- Exercise -
The response should consist of every record, reproduced exactly.

(Saved entries)
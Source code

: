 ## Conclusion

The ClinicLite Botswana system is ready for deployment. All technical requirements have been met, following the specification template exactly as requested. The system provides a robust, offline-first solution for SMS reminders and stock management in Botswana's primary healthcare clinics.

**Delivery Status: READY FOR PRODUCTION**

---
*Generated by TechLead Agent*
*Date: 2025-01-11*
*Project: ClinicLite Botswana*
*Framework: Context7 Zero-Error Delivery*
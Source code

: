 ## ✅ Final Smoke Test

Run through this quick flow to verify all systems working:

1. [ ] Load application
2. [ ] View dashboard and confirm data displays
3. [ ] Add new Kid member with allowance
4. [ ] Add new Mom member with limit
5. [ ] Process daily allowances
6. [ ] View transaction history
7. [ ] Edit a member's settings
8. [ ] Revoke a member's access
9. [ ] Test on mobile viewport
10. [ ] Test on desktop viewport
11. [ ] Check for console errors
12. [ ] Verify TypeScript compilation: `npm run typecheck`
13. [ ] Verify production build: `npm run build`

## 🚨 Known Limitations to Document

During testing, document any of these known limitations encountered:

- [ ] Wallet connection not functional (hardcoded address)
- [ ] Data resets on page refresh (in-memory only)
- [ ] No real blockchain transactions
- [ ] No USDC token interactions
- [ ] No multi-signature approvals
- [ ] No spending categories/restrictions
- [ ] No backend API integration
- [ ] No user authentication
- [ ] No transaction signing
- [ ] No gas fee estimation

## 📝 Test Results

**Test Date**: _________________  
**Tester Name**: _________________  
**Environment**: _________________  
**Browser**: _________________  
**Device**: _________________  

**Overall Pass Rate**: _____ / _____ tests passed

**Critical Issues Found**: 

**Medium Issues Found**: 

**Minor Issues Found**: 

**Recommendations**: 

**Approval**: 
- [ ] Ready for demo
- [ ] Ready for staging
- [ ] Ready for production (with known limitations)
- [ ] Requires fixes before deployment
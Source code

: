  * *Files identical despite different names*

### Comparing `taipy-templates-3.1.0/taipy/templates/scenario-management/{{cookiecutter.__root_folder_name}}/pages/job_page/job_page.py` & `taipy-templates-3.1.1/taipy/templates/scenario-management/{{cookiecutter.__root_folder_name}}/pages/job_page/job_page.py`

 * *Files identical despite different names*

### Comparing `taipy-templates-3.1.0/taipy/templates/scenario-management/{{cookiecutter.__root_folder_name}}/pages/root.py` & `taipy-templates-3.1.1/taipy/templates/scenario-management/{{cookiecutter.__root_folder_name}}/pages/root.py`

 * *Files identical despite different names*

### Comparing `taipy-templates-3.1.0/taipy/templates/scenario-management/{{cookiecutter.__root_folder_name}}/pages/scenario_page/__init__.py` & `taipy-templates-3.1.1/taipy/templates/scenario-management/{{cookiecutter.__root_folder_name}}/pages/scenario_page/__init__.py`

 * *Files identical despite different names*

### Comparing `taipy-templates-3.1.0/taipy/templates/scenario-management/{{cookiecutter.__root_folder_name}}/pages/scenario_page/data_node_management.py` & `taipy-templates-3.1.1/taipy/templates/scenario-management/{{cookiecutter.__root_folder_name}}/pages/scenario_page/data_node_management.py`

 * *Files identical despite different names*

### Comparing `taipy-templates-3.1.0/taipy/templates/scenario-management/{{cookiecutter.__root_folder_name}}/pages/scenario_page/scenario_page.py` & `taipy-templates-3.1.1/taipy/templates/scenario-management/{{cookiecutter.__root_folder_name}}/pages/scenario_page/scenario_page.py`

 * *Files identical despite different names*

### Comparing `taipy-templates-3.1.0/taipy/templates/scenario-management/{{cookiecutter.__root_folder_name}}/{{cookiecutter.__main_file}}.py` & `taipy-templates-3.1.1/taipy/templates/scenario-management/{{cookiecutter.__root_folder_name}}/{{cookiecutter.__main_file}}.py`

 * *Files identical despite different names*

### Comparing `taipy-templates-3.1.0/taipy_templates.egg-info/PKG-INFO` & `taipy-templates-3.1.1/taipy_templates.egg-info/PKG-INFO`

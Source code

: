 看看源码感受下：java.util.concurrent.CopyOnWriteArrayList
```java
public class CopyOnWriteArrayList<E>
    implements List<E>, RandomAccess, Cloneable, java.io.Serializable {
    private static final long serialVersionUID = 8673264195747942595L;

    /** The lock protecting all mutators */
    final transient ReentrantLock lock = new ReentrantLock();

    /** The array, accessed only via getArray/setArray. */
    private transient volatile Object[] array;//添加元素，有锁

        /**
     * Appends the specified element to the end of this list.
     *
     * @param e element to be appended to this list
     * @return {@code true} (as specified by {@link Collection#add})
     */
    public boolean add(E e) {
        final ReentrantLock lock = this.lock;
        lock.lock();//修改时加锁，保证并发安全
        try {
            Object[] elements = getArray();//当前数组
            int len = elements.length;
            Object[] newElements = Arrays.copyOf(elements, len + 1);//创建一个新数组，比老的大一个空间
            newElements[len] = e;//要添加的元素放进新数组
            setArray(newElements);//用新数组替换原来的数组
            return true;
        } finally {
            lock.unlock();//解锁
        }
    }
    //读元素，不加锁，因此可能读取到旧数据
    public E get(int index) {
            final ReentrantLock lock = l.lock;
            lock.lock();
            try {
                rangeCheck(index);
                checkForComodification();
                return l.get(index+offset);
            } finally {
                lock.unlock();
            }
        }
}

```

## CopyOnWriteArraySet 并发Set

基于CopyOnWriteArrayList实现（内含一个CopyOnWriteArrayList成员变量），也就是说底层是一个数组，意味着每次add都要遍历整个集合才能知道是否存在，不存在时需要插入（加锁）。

- Result for this exercise -
Source code

: ## Conclusion

The ClinicLite Botswana system is ready for deployment. All technical requirements have been met, following the specification template exactly as requested. The system provides a robust, offline-first solution for SMS reminders and stock management in Botswana's primary healthcare clinics.

**Delivery Status: READY FOR PRODUCTION**

---
*Generated by TechLead Agent*
*Date: 2025-01-11*
*Project: ClinicLite Botswana*
*Framework: Context7 Zero-Error Delivery*
Source code

: ## ✅ Final Smoke Test

Run through this quick flow to verify all systems working:

1. [ ] Load application
2. [ ] View dashboard and confirm data displays
3. [ ] Add new Kid member with allowance
4. [ ] Add new Mom member with limit
5. [ ] Process daily allowances
6. [ ] View transaction history
7. [ ] Edit a member's settings
8. [ ] Revoke a member's access
9. [ ] Test on mobile viewport
10. [ ] Test on desktop viewport
11. [ ] Check for console errors
12. [ ] Verify TypeScript compilation: `npm run typecheck`
13. [ ] Verify production build: `npm run build`

## 🚨 Known Limitations to Document

During testing, document any of these known limitations encountered:

- [ ] Wallet connection not functional (hardcoded address)
- [ ] Data resets on page refresh (in-memory only)
- [ ] No real blockchain transactions
- [ ] No USDC token interactions
- [ ] No multi-signature approvals
- [ ] No spending categories/restrictions
- [ ] No backend API integration
- [ ] No user authentication
- [ ] No transaction signing
- [ ] No gas fee estimation

## 📝 Test Results

**Test Date**: _________________  
**Tester Name**: _________________  
**Environment**: _________________  
**Browser**: _________________  
**Device**: _________________  

**Overall Pass Rate**: _____ / _____ tests passed

**Critical Issues Found**: 

**Medium Issues Found**: 

**Minor Issues Found**: 

**Recommendations**: 

**Approval**: 
- [ ] Ready for demo
- [ ] Ready for staging
- [ ] Ready for production (with known limitations)
- [ ] Requires fixes before deployment
Source code

:  * *Files identical despite different names*

### Comparing `taipy-templates-3.1.0/taipy/templates/scenario-management/{{cookiecutter.__root_folder_name}}/pages/job_page/job_page.py` & `taipy-templates-3.1.1/taipy/templates/scenario-management/{{cookiecutter.__root_folder_name}}/pages/job_page/job_page.py`

 * *Files identical despite different names*

### Comparing `taipy-templates-3.1.0/taipy/templates/scenario-management/{{cookiecutter.__root_folder_name}}/pages/root.py` & `taipy-templates-3.1.1/taipy/templates/scenario-management/{{cookiecutter.__root_folder_name}}/pages/root.py`

 * *Files identical despite different names*

### Comparing `taipy-templates-3.1.0/taipy/templates/scenario-management/{{cookiecutter.__root_folder_name}}/pages/scenario_page/__init__.py` & `taipy-templates-3.1.1/taipy/templates/scenario-management/{{cookiecutter.__root_folder_name}}/pages/scenario_page/__init__.py`

 * *Files identical despite different names*

### Comparing `taipy-templates-3.1.0/taipy/templates/scenario-management/{{cookiecutter.__root_folder_name}}/pages/scenario_page/data_node_management.py` & `taipy-templates-3.1.1/taipy/templates/scenario-management/{{cookiecutter.__root_folder_name}}/pages/scenario_page/data_node_management.py`

 * *Files identical despite different names*

### Comparing `taipy-templates-3.1.0/taipy/templates/scenario-management/{{cookiecutter.__root_folder_name}}/pages/scenario_page/scenario_page.py` & `taipy-templates-3.1.1/taipy/templates/scenario-management/{{cookiecutter.__root_folder_name}}/pages/scenario_page/scenario_page.py`

 * *Files identical despite different names*

### Comparing `taipy-templates-3.1.0/taipy/templates/scenario-management/{{cookiecutter.__root_folder_name}}/{{cookiecutter.__main_file}}.py` & `taipy-templates-3.1.1/taipy/templates/scenario-management/{{cookiecutter.__root_folder_name}}/{{cookiecutter.__main_file}}.py`

 * *Files identical despite different names*

### Comparing `taipy-templates-3.1.0/taipy_templates.egg-info/PKG-INFO` & `taipy-templates-3.1.1/taipy_templates.egg-info/PKG-INFO`

Source code

: 看看源码感受下：java.util.concurrent.CopyOnWriteArrayList
```java
public class CopyOnWriteArrayList<E>
    implements List<E>, RandomAccess, Cloneable, java.io.Serializable {
    private static final long serialVersionUID = 8673264195747942595L;

    /** The lock protecting all mutators */
    final transient ReentrantLock lock = new ReentrantLock();

    /** The array, accessed only via getArray/setArray. */
    private transient volatile Object[] array;//添加元素，有锁

        /**
     * Appends the specified element to the end of this list.
     *
     * @param e element to be appended to this list
     * @return {@code true} (as specified by {@link Collection#add})
     */
    public boolean add(E e) {
        final ReentrantLock lock = this.lock;
        lock.lock();//修改时加锁，保证并发安全
        try {
            Object[] elements = getArray();//当前数组
            int len = elements.length;
            Object[] newElements = Arrays.copyOf(elements, len + 1);//创建一个新数组，比老的大一个空间
            newElements[len] = e;//要添加的元素放进新数组
            setArray(newElements);//用新数组替换原来的数组
            return true;
        } finally {
            lock.unlock();//解锁
        }
    }
    //读元素，不加锁，因此可能读取到旧数据
    public E get(int index) {
            final ReentrantLock lock = l.lock;
            lock.lock();
            try {
                rangeCheck(index);
                checkForComodification();
                return l.get(index+offset);
            } finally {
                lock.unlock();
            }
        }
}

```

## CopyOnWriteArraySet 并发Set

基于CopyOnWriteArrayList实现（内含一个CopyOnWriteArrayList成员变量），也就是说底层是一个数组，意味着每次add都要遍历整个集合才能知道是否存在，不存在时需要插入（加锁）。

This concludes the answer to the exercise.